For this exercise, copy each line of the records that contains the word "textit".

§ Records supplied
.....

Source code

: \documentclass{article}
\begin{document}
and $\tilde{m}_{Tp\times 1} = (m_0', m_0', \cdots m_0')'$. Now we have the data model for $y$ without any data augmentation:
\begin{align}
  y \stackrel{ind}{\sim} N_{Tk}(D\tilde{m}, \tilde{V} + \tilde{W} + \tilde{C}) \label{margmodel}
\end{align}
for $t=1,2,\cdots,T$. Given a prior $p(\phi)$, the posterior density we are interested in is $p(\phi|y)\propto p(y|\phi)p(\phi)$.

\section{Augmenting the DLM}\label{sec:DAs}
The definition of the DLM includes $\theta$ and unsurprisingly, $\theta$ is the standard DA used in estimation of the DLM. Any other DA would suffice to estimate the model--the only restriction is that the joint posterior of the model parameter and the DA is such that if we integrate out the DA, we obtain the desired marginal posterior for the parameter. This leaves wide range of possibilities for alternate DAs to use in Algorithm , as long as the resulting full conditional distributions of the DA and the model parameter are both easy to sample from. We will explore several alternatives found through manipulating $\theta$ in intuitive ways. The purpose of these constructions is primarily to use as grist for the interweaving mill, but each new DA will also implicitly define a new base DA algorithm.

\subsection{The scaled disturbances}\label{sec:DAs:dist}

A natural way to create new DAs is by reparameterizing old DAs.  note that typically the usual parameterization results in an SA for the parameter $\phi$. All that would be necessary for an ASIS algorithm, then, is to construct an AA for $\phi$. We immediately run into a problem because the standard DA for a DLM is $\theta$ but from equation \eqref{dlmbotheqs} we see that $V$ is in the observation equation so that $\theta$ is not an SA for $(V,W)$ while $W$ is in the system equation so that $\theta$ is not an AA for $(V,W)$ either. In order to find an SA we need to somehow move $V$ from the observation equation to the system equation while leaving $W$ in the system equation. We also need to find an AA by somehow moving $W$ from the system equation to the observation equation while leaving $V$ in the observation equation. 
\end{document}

.....

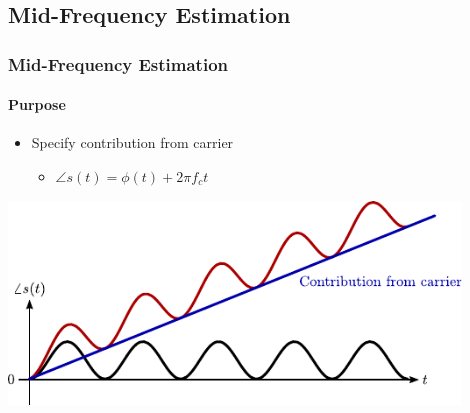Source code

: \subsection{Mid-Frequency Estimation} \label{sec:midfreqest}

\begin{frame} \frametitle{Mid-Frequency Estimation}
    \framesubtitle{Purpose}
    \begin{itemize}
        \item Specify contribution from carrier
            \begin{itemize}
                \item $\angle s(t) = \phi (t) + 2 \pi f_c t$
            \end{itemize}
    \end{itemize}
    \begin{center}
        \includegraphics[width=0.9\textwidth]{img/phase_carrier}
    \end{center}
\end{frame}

.....

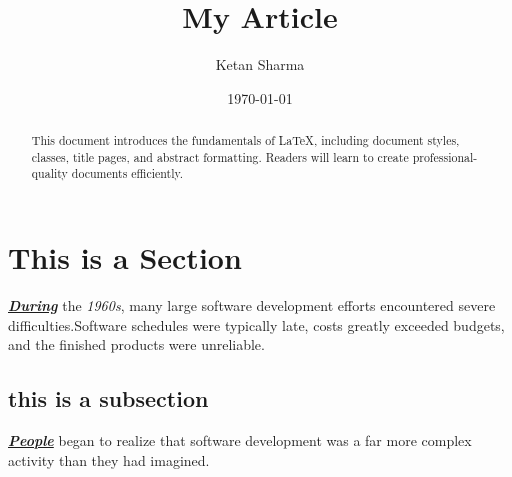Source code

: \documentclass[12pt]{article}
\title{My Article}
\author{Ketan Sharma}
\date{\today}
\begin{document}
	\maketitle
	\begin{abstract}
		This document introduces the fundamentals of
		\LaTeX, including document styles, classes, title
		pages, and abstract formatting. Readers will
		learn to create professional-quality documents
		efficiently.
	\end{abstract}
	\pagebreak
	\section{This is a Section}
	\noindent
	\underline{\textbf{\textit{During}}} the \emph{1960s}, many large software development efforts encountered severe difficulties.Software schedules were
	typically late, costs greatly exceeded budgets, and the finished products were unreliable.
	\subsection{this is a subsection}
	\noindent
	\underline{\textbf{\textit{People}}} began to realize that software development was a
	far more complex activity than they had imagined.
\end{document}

.....

§ Exercise answer
	\underline{\textbf{\textit{During}}} the \emph{1960s}, many large software development efforts encountered severe difficulties.Software schedules were
	\underline{\textbf{\textit{People}}} began to realize that software development was a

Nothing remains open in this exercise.